Deux nouvelles lignes de défense de la courbe de Phillips ont été récemment proposées. Dans la première, Laurence Ball et Sandeep Mazumder (2019) estiment que le comportement de l’inflation est plus facile à comprendre si nous divisons l’inflation globale en une inflation sous-jacente et un résidu transitoire et si l’inflation sous-jacente est mesurée, comme le préconisaient Michael Bryan et Stephen Cecchetti (1994), par la médiane pondérée des taux d’inflation des différents secteurs. L’inflation sous-jacente est habituellement mesurée en prenant le taux d’inflation et en retranchant de celui-ci les prix des aliments et de l’énergie. Ces derniers sont en effet très volatiles, mais d’autres secteurs connaissent aussi d’amples variations des prix qui influencent fortement le taux d’inflation global. La médiane pondérée est moins volatile que la mesure traditionnelle de l’inflation sous-jacente, car elle élimine les amples variations des prix dans toutes les industries.

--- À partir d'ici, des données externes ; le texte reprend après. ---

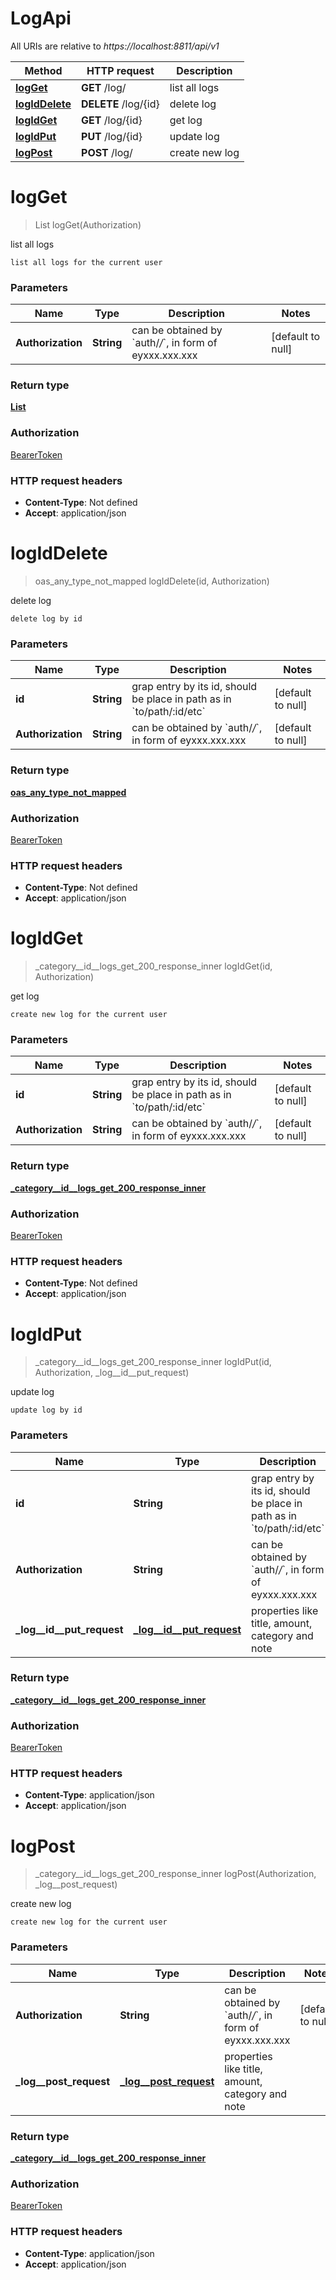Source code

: # LogApi

All URIs are relative to *https://localhost:8811/api/v1*

| Method | HTTP request | Description |
|------------- | ------------- | -------------|
| [**logGet**](LogApi.md#logGet) | **GET** /log/ | list all logs |
| [**logIdDelete**](LogApi.md#logIdDelete) | **DELETE** /log/{id} | delete log |
| [**logIdGet**](LogApi.md#logIdGet) | **GET** /log/{id} | get log |
| [**logIdPut**](LogApi.md#logIdPut) | **PUT** /log/{id} | update log |
| [**logPost**](LogApi.md#logPost) | **POST** /log/ | create new log |


<a name="logGet"></a>
# **logGet**
> List logGet(Authorization)

list all logs

    list all logs for the current user

### Parameters

|Name | Type | Description  | Notes |
|------------- | ------------- | ------------- | -------------|
| **Authorization** | **String**| can be obtained by &#x60;auth/*/*&#x60;, in form of eyxxx.xxx.xxx | [default to null] |

### Return type

[**List**](../Models/_category__id__logs_get_200_response_inner.md)

### Authorization

[BearerToken](../README.md#BearerToken)

### HTTP request headers

- **Content-Type**: Not defined
- **Accept**: application/json

<a name="logIdDelete"></a>
# **logIdDelete**
> oas_any_type_not_mapped logIdDelete(id, Authorization)

delete log

    delete log by id

### Parameters

|Name | Type | Description  | Notes |
|------------- | ------------- | ------------- | -------------|
| **id** | **String**| grap entry by its id, should be place in path as in &#x60;to/path/:id/etc&#x60; | [default to null] |
| **Authorization** | **String**| can be obtained by &#x60;auth/*/*&#x60;, in form of eyxxx.xxx.xxx | [default to null] |

### Return type

[**oas_any_type_not_mapped**](../Models/AnyType.md)

### Authorization

[BearerToken](../README.md#BearerToken)

### HTTP request headers

- **Content-Type**: Not defined
- **Accept**: application/json

<a name="logIdGet"></a>
# **logIdGet**
> _category__id__logs_get_200_response_inner logIdGet(id, Authorization)

get log

    create new log for the current user

### Parameters

|Name | Type | Description  | Notes |
|------------- | ------------- | ------------- | -------------|
| **id** | **String**| grap entry by its id, should be place in path as in &#x60;to/path/:id/etc&#x60; | [default to null] |
| **Authorization** | **String**| can be obtained by &#x60;auth/*/*&#x60;, in form of eyxxx.xxx.xxx | [default to null] |

### Return type

[**_category__id__logs_get_200_response_inner**](../Models/_category__id__logs_get_200_response_inner.md)

### Authorization

[BearerToken](../README.md#BearerToken)

### HTTP request headers

- **Content-Type**: Not defined
- **Accept**: application/json

<a name="logIdPut"></a>
# **logIdPut**
> _category__id__logs_get_200_response_inner logIdPut(id, Authorization, \_log\_\_id\_\_put\_request)

update log

    update log by id

### Parameters

|Name | Type | Description  | Notes |
|------------- | ------------- | ------------- | -------------|
| **id** | **String**| grap entry by its id, should be place in path as in &#x60;to/path/:id/etc&#x60; | [default to null] |
| **Authorization** | **String**| can be obtained by &#x60;auth/*/*&#x60;, in form of eyxxx.xxx.xxx | [default to null] |
| **\_log\_\_id\_\_put\_request** | [**_log__id__put_request**](../Models/_log__id__put_request.md)| properties like title, amount, category and note | |

### Return type

[**_category__id__logs_get_200_response_inner**](../Models/_category__id__logs_get_200_response_inner.md)

### Authorization

[BearerToken](../README.md#BearerToken)

### HTTP request headers

- **Content-Type**: application/json
- **Accept**: application/json

<a name="logPost"></a>
# **logPost**
> _category__id__logs_get_200_response_inner logPost(Authorization, \_log\_\_post\_request)

create new log

    create new log for the current user

### Parameters

|Name | Type | Description  | Notes |
|------------- | ------------- | ------------- | -------------|
| **Authorization** | **String**| can be obtained by &#x60;auth/*/*&#x60;, in form of eyxxx.xxx.xxx | [default to null] |
| **\_log\_\_post\_request** | [**_log__post_request**](../Models/_log__post_request.md)| properties like title, amount, category and note | |

### Return type

[**_category__id__logs_get_200_response_inner**](../Models/_category__id__logs_get_200_response_inner.md)

### Authorization

[BearerToken](../README.md#BearerToken)

### HTTP request headers

- **Content-Type**: application/json
- **Accept**: application/json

Ball et Mazumder démontrent l’opportunité d’utiliser la médiane pondérée en étudiant le comportement de l’inflation en 2017 et au début de l’année 2018. Au cours de cette période, la mesure traditionnelle de l’inflation sous-jacente suggérait que celle-ci avait chuté, chose que le comité de politique monétaire de la Fed ne parvenait pas à comprendre. Mais la médiane pondérée ne chuta pas autant au cours de cette période, parce qu’elle excluait la forte baisse des prix que connurent plusieurs secteurs de l’économie.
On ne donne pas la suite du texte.